Sunday, September 30, 2007

Practicing your free motion quilting

I have taught free motion quilting for about 20 years. I meet up with former students and they tell me they have never really caught on to free motion quiting. I ask them how much they have done. The answer is anywhere from "tried once" to "a few times". Do you remember how many times you had to practice multiplication tables or practice when learning cursive writing? I try to convince people that their practice is like homework. To get better at something you have to practice it.
I think the "quilting police" have so many people intimidated that they won't even show their quiting, even if it is good, to someone else for fear of negative comments. I use the sample above and the one below to show that high contrast thread is going to show up and every stitch will show. The one below has matching thread and therefor creates texture rather than each individual stitch being important.
Are all of my stitches perfect? No, no, no.
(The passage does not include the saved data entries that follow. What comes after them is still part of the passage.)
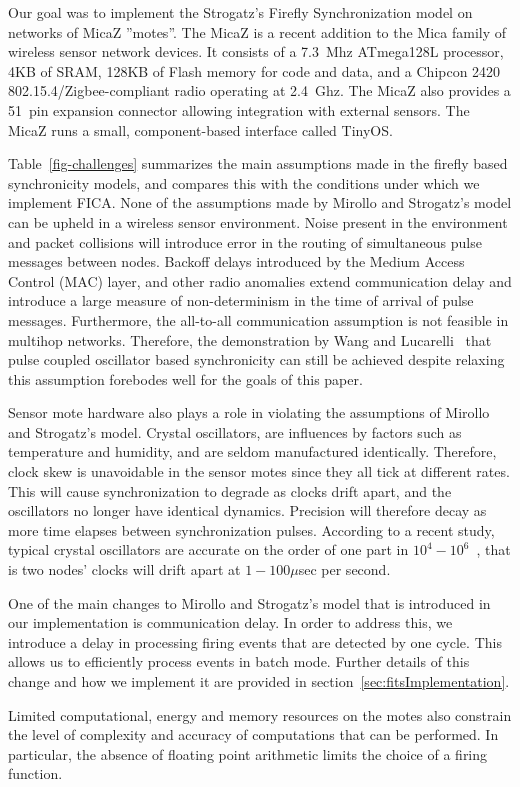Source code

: Our goal was to implement the Strogatz's Firefly Synchronization model on
networks of MicaZ ''motes''.  The MicaZ is a recent addition to the Mica
family of wireless sensor network devices.  It consists of a 7.3~Mhz
ATmega128L processor, 4KB of SRAM, 128KB of Flash memory for code and data,
and a Chipcon 2420 802.15.4/Zigbee-compliant radio operating at 2.4~Ghz.  The
MicaZ also provides a 51~pin expansion connector allowing integration with
external sensors. The MicaZ runs a small, component-based interface called
TinyOS.  

Table~\ref{fig-challenges} summarizes the main assumptions made in 
the firefly based synchronicity models, and compares this with the conditions
under which we implement FICA.
None of the assumptions made by Mirollo and Strogatz's model can be
upheld in a wireless sensor environment. Noise present in the environment
and packet collisions will introduce error in the routing of simultaneous pulse messages 
between nodes.  Backoff delays introduced by the Medium Access Control (MAC) layer, 
and other radio anomalies extend communication delay and introduce a 
large measure of non-determinism in the time of arrival of pulse messages. 
Furthermore, the all-to-all communication assumption is not feasible 
in multihop networks. Therefore, the demonstration by Wang and Lucarelli~\cite{lw04}
that pulse coupled oscillator based synchronicity can still be achieved 
despite relaxing this assumption forebodes well for the goals of this paper.

Sensor mote hardware also plays a role in violating the assumptions of Mirollo and Strogatz's model. 
Crystal oscillators, are influences by factors such as temperature and humidity, 
and are seldom manufactured identically. Therefore, clock skew is unavoidable in 
the sensor motes since they all tick at different rates. 
This will cause synchronization to degrade as clocks drift apart, and the oscillators
no longer have identical dynamics. Precision will therefore decay as more time elapses between 
synchronization pulses. According to a recent study, typical crystal oscillators
are accurate on the order of one part in $10^4-10^6$~\cite{vig92}, that is two nodes' clocks
will drift apart at $1-100\mu$sec per second.

One of the main changes to Mirollo and Strogatz's model that is introduced
in our implementation is communication delay. In order to address this, we introduce
a delay in processing firing events that are detected by one cycle. This allows
us to efficiently process events in batch mode. Further details of this change
and how we implement it are provided in section~\ref{sec:fitsImplementation}.

Limited computational, energy and memory resources on the motes also constrain
the level of complexity and accuracy of computations that can be performed.
In particular, the absence of floating point arithmetic limits the choice
of a firing function.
I don't let the quilting police into my home and I will accept my abilities, such as they are. I have been doing free motion work for 48 years. I don't have to prove anything to anyone else. You may look at these samples and say "48 years and she still isn't perfect". Perfection isn't what I am after. I am looking for acceptable and enjoyment.
I have been asked "What are these things?" meaning they are too big for a coaster, too small for a potholder. They are my practice pieces and I keep them around to remind me of ideas for designs,
to just generally brighten my day, to be a sample of certain threads, like the variegated thread in the sample below. I know people who won't create anything at all for fear of negative comments. We all need to support the creative talents of everyone, whatever their level of achievement and accentuate the positive.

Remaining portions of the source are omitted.